Netflix’s Sense8 concludes its series-long arc June 8 with a two-and-a-half-hour wrap up that ties off the many lingering threads from the series’ two season run.

As created by transgender filmmakers The Wachowskis (The Matrix) and sci-fi lion J. Michael Strazynski (Babylon 5), Sense8 was to have five seasons by design. Sense8 found an immediate following, and won praise for its stunning diversity of characters, in particular, several LGBTQers: the transgender Nomi, her girlfriend Amanita, the closeted Lito and his boyfriend Hernando. The size of the show’s fanbase, however enthusiastic, couldn’t warrant the show’s gargantuan price tag.

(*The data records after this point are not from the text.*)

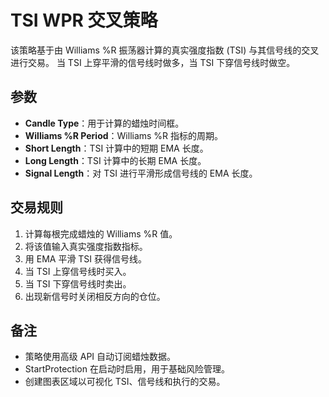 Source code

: # TSI WPR 交叉策略

该策略基于由 Williams %R 振荡器计算的真实强度指数 (TSI) 与其信号线的交叉进行交易。
当 TSI 上穿平滑的信号线时做多，当 TSI 下穿信号线时做空。

## 参数
- **Candle Type**：用于计算的蜡烛时间框。
- **Williams %R Period**：Williams %R 指标的周期。
- **Short Length**：TSI 计算中的短期 EMA 长度。
- **Long Length**：TSI 计算中的长期 EMA 长度。
- **Signal Length**：对 TSI 进行平滑形成信号线的 EMA 长度。

## 交易规则
1. 计算每根完成蜡烛的 Williams %R 值。
2. 将该值输入真实强度指数指标。
3. 用 EMA 平滑 TSI 获得信号线。
4. 当 TSI 上穿信号线时买入。
5. 当 TSI 下穿信号线时卖出。
6. 出现新信号时关闭相反方向的仓位。

## 备注
- 策略使用高级 API 自动订阅蜡烛数据。
- StartProtection 在启动时启用，用于基础风险管理。
- 创建图表区域以可视化 TSI、信号线和执行的交易。
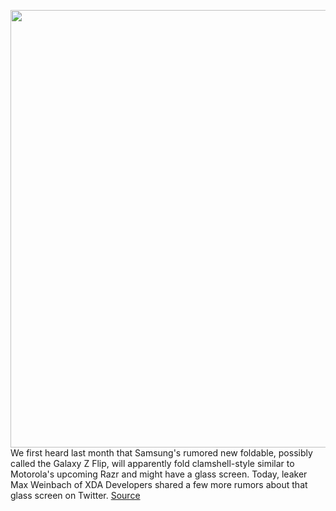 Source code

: <img src='https://cdn.vox-cdn.com/uploads/chorus_asset/file/11490453/a-01.0.png' width='700px' /><br/>
We first heard last month that Samsung's rumored new foldable, possibly called the Galaxy Z Flip, will apparently fold clamshell-style similar to Motorola's upcoming Razr and might have a glass screen. Today, leaker Max Weinbach of XDA Developers shared a few more rumors about that glass screen on Twitter.
<a href='https://www.theverge.com/circuitbreaker/2020/1/23/21079140/samsung-galaxy-z-flip-screen-foldable-ultra-thin-glass-display-z-flip'> Source <a/>
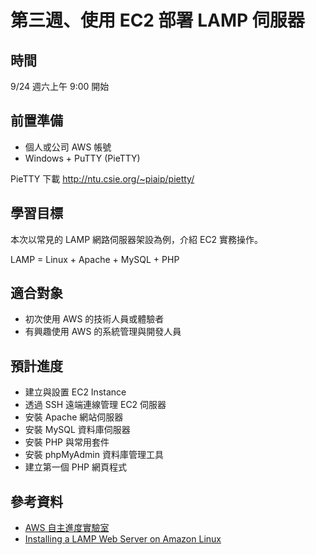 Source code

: # 第三週、使用 EC2 部署 LAMP 伺服器

## 時間

9/24 週六上午 9:00 開始

## 前置準備

* 個人或公司 AWS 帳號
* Windows + PuTTY (PieTTY)

PieTTY 下載 http://ntu.csie.org/~piaip/pietty/

## 學習目標

本次以常見的 LAMP 網路伺服器架設為例，介紹 EC2 實務操作。

LAMP = Linux + Apache + MySQL + PHP

## 適合對象

* 初次使用 AWS 的技術人員或體驗者
* 有興趣使用 AWS 的系統管理與開發人員

## 預計進度

* 建立與設置 EC2 Instance
* 透過 SSH 遠端連線管理 EC2 伺服器
* 安裝 Apache 網站伺服器
* 安裝 MySQL 資料庫伺服器
* 安裝 PHP 與常用套件
* 安裝 phpMyAdmin 資料庫管理工具
* 建立第一個 PHP 網頁程式

## 參考資料

* [AWS 自主進度實驗室](https://aws.amazon.com/tw/training/self-paced-labs/)
* [Installing a LAMP Web Server on Amazon Linux](http://docs.aws.amazon.com/AWSEC2/latest/UserGuide/install-LAMP.html)

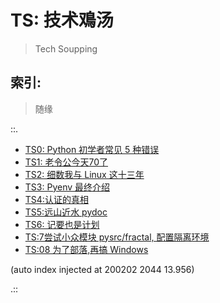 # TS: 技术鳮汤
> Tech Soupping

## 索引:
> 随缘

::.

- [ TS0: Python 初学者常见 5 种错误](190725-TS0-5-beginner-mistakes-py.md)
- [ TS1: 老令公今天70了](190814-EKR-70th-birthday.md)
- [ TS2: 细数我与 Linux 这十三年](190815-tinylab-falcon-and-linux.md)
- [ TS3: Pyenv 最终介绍](190919-pyenv-finally-intro.md)
- [ TS4:认证的真相](191206-TS04-gitlabAPI-authentication.md)
- [ TS5:远山近水 pydoc](191214-TS05-handy-pydoc.md)
- [ TS6: 记要也是计划](191220-TS06-logging-as-plannin.md)
- [ TS:7尝试小众模块 pysrc/fractal, 配置隔离环境](200110-TS07-pyenv4fractal.md)
- [ TS:08 为了部落,再搞 Windows](200121-TS08-windows-demo-env.md)

(auto index injected at 200202 2044 13.956) 

.::



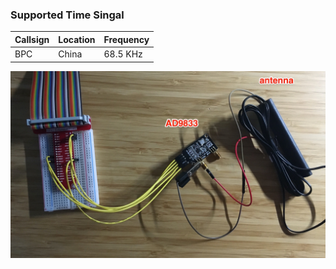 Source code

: ### Supported Time Singal

| Callsign | Location | Frequency |
|-----|-----------------|----------|
| BPC | China | 68.5 KHz |




![AD9833](doc/AD9833.jpeg)




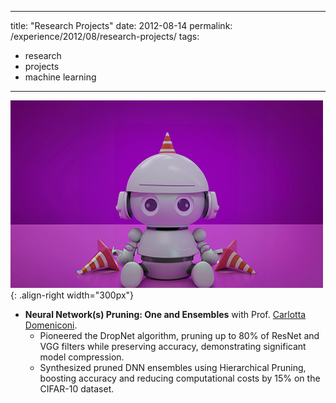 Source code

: 
---
title: "Research Projects"
date: 2012-08-14
permalink: /experience/2012/08/research-projects/
tags:
  - research
  - projects
  - machine learning
---

![Illustration of combining vision and language modalities](/images/RCPPO.png){: .align-right width="300px"}

- **Neural Network(s) Pruning: One and Ensembles** with Prof. [Carlotta Domeniconi](https://www.gmu.edu/profiles/cdomenic).
  - Pioneered the DropNet algorithm, pruning up to 80% of ResNet and VGG filters while preserving accuracy, demonstrating significant model compression.
  - Synthesized pruned DNN ensembles using Hierarchical Pruning, boosting accuracy and reducing computational costs by 15% on the CIFAR-10 dataset.

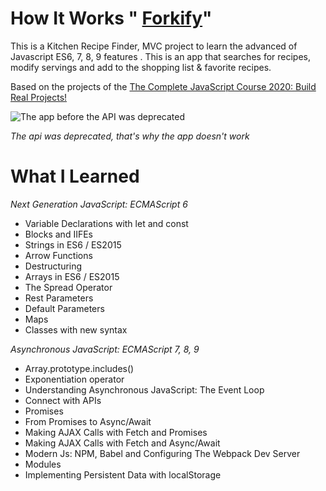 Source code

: 

# How It Works " **[Forkify](https://luiscusihuaman.github.io/Forkify/)**"

This is a Kitchen Recipe Finder, MVC project  to learn the advanced of Javascript ES6, 7, 8, 9 features .  This is an app that searches for recipes, modify servings and add to the shopping list & favorite recipes.

Based  on the projects of the [The Complete JavaScript Course 2020: Build Real Projects!](https://www.udemy.com/course/the-complete-javascript-course/)

![The app before the API was deprecated](https://camo.githubusercontent.com/3ba2d047c696bf154488829e6e117cdfa4240e44/68747470733a2f2f692e696d6775722e636f6d2f6844576d4a65492e706e67)

*The api was deprecated, that's why the app doesn't work*

# What I Learned

*Next Generation JavaScript:  ECMAScript 6*
- Variable Declarations with let and const
- Blocks and IIFEs
- Strings in ES6 / ES2015
- Arrow Functions
- Destructuring
- Arrays in ES6 / ES2015
- The Spread Operator
- Rest Parameters
- Default Parameters
- Maps
- Classes with new syntax

*Asynchronous JavaScript:  ECMAScript 7, 8, 9* 
- Array.prototype.includes()
- Exponentiation operator
- Understanding Asynchronous JavaScript: The Event Loop
- Connect with APIs
- Promises
- From Promises to Async/Await
- Making AJAX Calls with Fetch and Promises
- Making AJAX Calls with Fetch and Async/Await
- Modern Js: NPM, Babel and Configuring The Webpack Dev Server
- Modules
- Implementing Persistent Data with localStorage
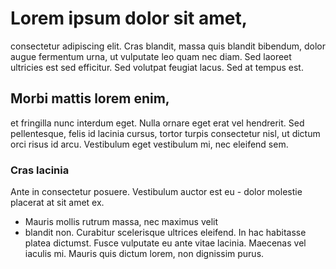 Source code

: 
# Lorem ipsum dolor sit amet,

 consectetur adipiscing elit. Cras blandit, massa quis blandit bibendum, dolor augue fermentum urna, ut vulputate leo quam nec diam. Sed laoreet ultricies est sed efficitur. Sed volutpat feugiat lacus. Sed at tempus est. 
 
 ## Morbi mattis lorem enim,
 
 
  et fringilla nunc interdum eget. Nulla ornare eget erat vel hendrerit. Sed pellentesque, felis id lacinia cursus, tortor turpis consectetur nisl, ut dictum orci risus id arcu. Vestibulum eget vestibulum mi, nec eleifend sem.

### Cras lacinia 

Ante in consectetur posuere. Vestibulum auctor est eu - dolor molestie placerat at sit amet ex. 
- Mauris mollis rutrum massa, nec maximus velit 
- blandit non.
Curabitur scelerisque ultrices eleifend. In hac habitasse platea dictumst. Fusce vulputate eu ante vitae lacinia. Maecenas vel iaculis mi. Mauris quis dictum lorem, non dignissim purus. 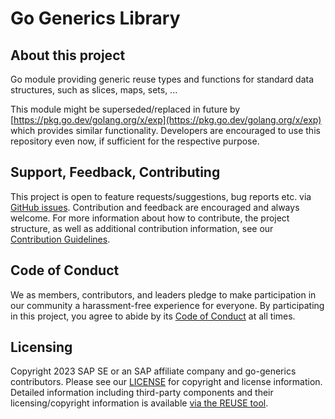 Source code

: # Go Generics Library

## About this project

Go module providing generic reuse types and functions for standard data structures, such as slices, maps, sets, ...

This module might be superseded/replaced in future by [https://pkg.go.dev/golang.org/x/exp](https://pkg.go.dev/golang.org/x/exp) which provides similar functionality. Developers are encouraged to use this repository even now, if sufficient for the respective purpose.

## Support, Feedback, Contributing

This project is open to feature requests/suggestions, bug reports etc. via [GitHub issues](https://github.com/SAP/go-generics/issues). Contribution and feedback are encouraged and always welcome. For more information about how to contribute, the project structure, as well as additional contribution information, see our [Contribution Guidelines](CONTRIBUTING.md).

## Code of Conduct

We as members, contributors, and leaders pledge to make participation in our community a harassment-free experience for everyone. By participating in this project, you agree to abide by its [Code of Conduct](https://github.com/SAP/.github/blob/main/CODE_OF_CONDUCT.md) at all times.

## Licensing

Copyright 2023 SAP SE or an SAP affiliate company and go-generics contributors. Please see our [LICENSE](LICENSE) for copyright and license information. Detailed information including third-party components and their licensing/copyright information is available [via the REUSE tool](https://api.reuse.software/info/github.com/SAP/go-generics).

Netflix axed the series after the premiere of Season 2, only to bring the show back for a wrap-up movie after vocal fan outcry.

Related: WATCH: Hunky ‘Sense8’ star accidentally shows off way more than he intended

Fans of the series may not have saved it from cancellation, but an unexpected social media campaign convinced Netflix to bring the show back for a final curtain. It also helps make the show’s story arc clear: the transgender sisters Wachowski have created a metaphor for their own coming out and transition that will look and sound familiar.

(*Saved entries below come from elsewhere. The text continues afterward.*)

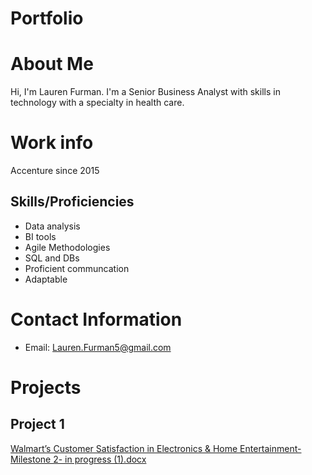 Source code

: # Portfolio
# About Me
Hi, I'm Lauren Furman. I'm a Senior Business Analyst with skills in technology with a specialty in health care.

# Work info
Accenture since 2015

## Skills/Proficiencies
- Data analysis
- BI tools
- Agile Methodologies
- SQL and DBs 
- Proficient communcation
- Adaptable


# Contact Information
- Email: Lauren.Furman5@gmail.com

# Projects
## Project 1


[Walmart’s Customer Satisfaction in Electronics & Home Entertainment- Milestone 2- in progress (1).docx](https://github.com/user-attachments/files/17528240/Walmart.s.Customer.Satisfaction.in.Electronics.Home.Entertainment-.Milestone.2-.in.progress.1.docx)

More impressively though, it goes a step further: the finale reveals that Sense8 isn’t so much about LGBTQ characters as it is a metaphor for the life of a queer person.

Much like queer people, the sensate clusters (groups of eight with a psychic link) connect via the mind, something akin to finding one another on a smartphone or the internet. Coming out as a psychic inspires all kinds of crazy reactions—friends believe they’ve lost their minds, or just happen to need a lot of attention. Yet as the bond between the sensate cluster solidifies, non-sensates (call them allies) come to trust their psychic friends and aid them in their plight. Along the way, the newborn cluster encounters others like themselves spread all over the world. They also find villains in other sensates bent on using their abilities to dominate the world.

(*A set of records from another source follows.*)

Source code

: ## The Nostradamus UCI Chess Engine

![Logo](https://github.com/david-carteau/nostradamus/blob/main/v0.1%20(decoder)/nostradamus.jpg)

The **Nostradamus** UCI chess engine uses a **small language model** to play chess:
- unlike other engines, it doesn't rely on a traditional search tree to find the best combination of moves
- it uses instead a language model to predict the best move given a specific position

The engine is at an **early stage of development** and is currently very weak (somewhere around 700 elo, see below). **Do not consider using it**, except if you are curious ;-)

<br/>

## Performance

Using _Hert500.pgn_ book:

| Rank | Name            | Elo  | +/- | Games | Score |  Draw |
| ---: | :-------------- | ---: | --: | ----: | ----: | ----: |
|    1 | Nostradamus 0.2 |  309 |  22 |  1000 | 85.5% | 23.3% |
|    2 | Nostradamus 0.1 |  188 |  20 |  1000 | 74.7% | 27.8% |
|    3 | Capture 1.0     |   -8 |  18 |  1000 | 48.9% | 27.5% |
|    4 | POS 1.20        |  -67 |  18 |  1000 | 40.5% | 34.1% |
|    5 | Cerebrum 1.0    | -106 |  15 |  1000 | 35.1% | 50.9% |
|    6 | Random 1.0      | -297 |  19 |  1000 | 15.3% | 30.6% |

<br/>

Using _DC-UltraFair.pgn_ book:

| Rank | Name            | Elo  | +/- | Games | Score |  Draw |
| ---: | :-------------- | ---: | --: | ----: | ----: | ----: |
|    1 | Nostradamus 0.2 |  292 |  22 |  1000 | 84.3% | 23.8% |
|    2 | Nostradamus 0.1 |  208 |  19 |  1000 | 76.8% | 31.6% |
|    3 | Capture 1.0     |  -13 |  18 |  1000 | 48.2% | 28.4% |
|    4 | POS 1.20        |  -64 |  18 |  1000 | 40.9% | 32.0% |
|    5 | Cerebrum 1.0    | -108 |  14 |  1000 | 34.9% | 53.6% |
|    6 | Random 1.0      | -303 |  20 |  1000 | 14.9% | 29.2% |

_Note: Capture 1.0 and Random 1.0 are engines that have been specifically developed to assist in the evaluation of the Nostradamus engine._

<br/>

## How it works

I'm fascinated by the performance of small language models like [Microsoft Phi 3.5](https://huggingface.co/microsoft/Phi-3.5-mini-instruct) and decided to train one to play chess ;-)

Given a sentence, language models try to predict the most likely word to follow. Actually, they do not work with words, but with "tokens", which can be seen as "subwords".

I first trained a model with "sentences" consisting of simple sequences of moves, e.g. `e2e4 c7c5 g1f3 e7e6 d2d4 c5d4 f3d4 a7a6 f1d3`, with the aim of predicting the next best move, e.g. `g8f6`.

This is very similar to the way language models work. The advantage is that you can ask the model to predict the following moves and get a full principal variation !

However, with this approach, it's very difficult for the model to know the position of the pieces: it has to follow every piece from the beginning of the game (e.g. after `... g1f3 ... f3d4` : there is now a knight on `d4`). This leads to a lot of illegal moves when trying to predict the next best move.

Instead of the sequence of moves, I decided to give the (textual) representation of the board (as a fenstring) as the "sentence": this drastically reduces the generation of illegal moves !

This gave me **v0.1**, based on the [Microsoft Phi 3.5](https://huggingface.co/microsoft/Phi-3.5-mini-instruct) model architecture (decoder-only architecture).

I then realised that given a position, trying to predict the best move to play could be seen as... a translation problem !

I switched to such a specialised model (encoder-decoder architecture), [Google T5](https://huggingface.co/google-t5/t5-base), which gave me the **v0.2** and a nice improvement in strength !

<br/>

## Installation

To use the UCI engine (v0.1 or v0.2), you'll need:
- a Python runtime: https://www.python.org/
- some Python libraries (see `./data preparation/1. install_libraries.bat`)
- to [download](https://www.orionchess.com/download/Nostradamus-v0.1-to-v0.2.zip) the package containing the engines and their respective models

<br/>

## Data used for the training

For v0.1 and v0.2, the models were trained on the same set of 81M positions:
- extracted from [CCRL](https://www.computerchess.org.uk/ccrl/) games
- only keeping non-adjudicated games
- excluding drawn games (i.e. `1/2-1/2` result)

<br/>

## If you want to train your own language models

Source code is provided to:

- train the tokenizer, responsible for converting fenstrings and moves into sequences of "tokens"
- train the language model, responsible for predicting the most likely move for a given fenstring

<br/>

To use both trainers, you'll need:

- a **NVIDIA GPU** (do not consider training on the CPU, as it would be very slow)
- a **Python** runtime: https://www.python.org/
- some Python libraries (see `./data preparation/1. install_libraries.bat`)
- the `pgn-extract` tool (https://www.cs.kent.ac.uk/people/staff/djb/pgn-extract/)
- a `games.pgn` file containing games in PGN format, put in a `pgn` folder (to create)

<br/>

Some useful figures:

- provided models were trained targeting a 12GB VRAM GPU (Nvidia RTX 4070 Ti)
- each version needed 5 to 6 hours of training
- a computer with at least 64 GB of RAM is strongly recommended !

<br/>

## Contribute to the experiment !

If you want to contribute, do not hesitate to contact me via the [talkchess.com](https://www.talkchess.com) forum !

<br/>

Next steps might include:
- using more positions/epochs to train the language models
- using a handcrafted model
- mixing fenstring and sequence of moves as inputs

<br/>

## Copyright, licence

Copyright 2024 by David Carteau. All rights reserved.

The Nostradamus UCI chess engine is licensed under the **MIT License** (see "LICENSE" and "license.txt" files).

The nature of villains always reveals a great deal about the true theme of a story, and the baddies of Sense8 reinforce the rule. Though a sensate himself, the sadistic scientist Whispers revels in the torture of his own kind, simultaneously indulging his own self-loathing and self-aggrandizement, much in the same way preachers and “conversion” experts do the same to queer folks.

The sinister Lila, like some wealthy LGBTQ elites over the years, cares nothing for her own people, only for her own luxury. Names like Roy Cohn come to mind: men who shamed others like themselves in the name of power and wealth. Much as in the real world, the senseates and their allies come together as a community to protect themselves, and in so doing, discover an abiding love for one another—the real weapon against, as one character puts it, those who “mistake cruelty for strength.”

Sense8 has raised some eyebrows since it debuted over the show’s graphic and prolonged scenes of pansexual orgies, and in that regard, the finale is consistent with the rest of the show. But even what seemed gratuitous now takes on a profundity in final context. The bond of the sensates allows them to feel, know and experience anything another linked mind feels. Thus, scenes that seemed like softcore suddenly reveal a new meaning as well: when a person can experience intimacy as anyone else, our crude understandings of race, gender and sexuality begin to dissolve, and a deeper understanding of human connection comes into view.

Real connection in life comes not from the physical, but from the emotional. Love, joy, pain, sorrow—they connect humanity in a way our bodies and words never can. Queer people have long known as much. By challenging conventional ideas about gender and sexuality, the world has come to a new understanding of how love unites us. Sense8 knows as much, even if it keeps the message hidden.